**Stored items:**
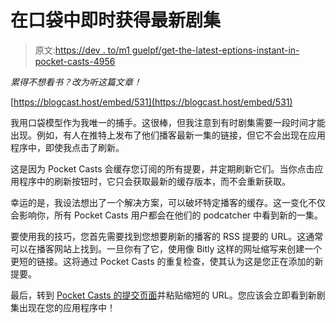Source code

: # 在口袋中即时获得最新剧集

> 原文:[https://dev . to/m1 guelpf/get-the-latest-eptions-instant-in-pocket-casts-4956](https://dev.to/m1guelpf/getting-the-latest-episodes-instantly-in-pocket-casts-4956)

*累得不想看书？改为听这篇文章！*

[https://blogcast.host/embed/531](https://blogcast.host/embed/531)

我用口袋模型作为我唯一的捕手。这很棒，但我注意到有时剧集需要一段时间才能出现。例如，有人在推特上发布了他们播客最新一集的链接，但它不会出现在应用程序中，即使我点击了刷新。

这是因为 Pocket Casts 会缓存您订阅的所有提要，并定期刷新它们。当你点击应用程序中的刷新按钮时，它只会获取最新的缓存版本，而不会重新获取。

幸运的是，我设法想出了一个解决方案，可以破坏特定播客的缓存。这一变化不仅会影响你，所有 Pocket Casts 用户都会在他们的 podcatcher 中看到新的一集。

要使用我的技巧，您首先需要找到您想要刷新的播客的 RSS 提要的 URL。这通常可以在播客网站上找到。一旦你有了它，使用像 Bitly 这样的网址缩写来创建一个更短的链接。这将通过 Pocket Casts 的重复检查，使其认为这是您正在添加的新提要。

最后，转到 [Pocket Casts 的提交页面](https://pocketcasts.com/submit)并粘贴缩短的 URL。您应该会立即看到新剧集出现在您的应用程序中！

**Instructions for the task:** Reproduce, character for character, only the lines of the preceding data that start at the line with "原文:[https://dev . to/m1" and end at the line with "我用口袋模型作为我唯一的捕手", both included.

**Task answer:**
> 原文:[https://dev . to/m1 guelpf/get-the-latest-eptions-instant-in-pocket-casts-4956](https://dev.to/m1guelpf/getting-the-latest-episodes-instantly-in-pocket-casts-4956)

*累得不想看书？改为听这篇文章！*

[https://blogcast.host/embed/531](https://blogcast.host/embed/531)

我用口袋模型作为我唯一的捕手。这很棒，但我注意到有时剧集需要一段时间才能出现。例如，有人在推特上发布了他们播客最新一集的链接，但它不会出现在应用程序中，即使我点击了刷新。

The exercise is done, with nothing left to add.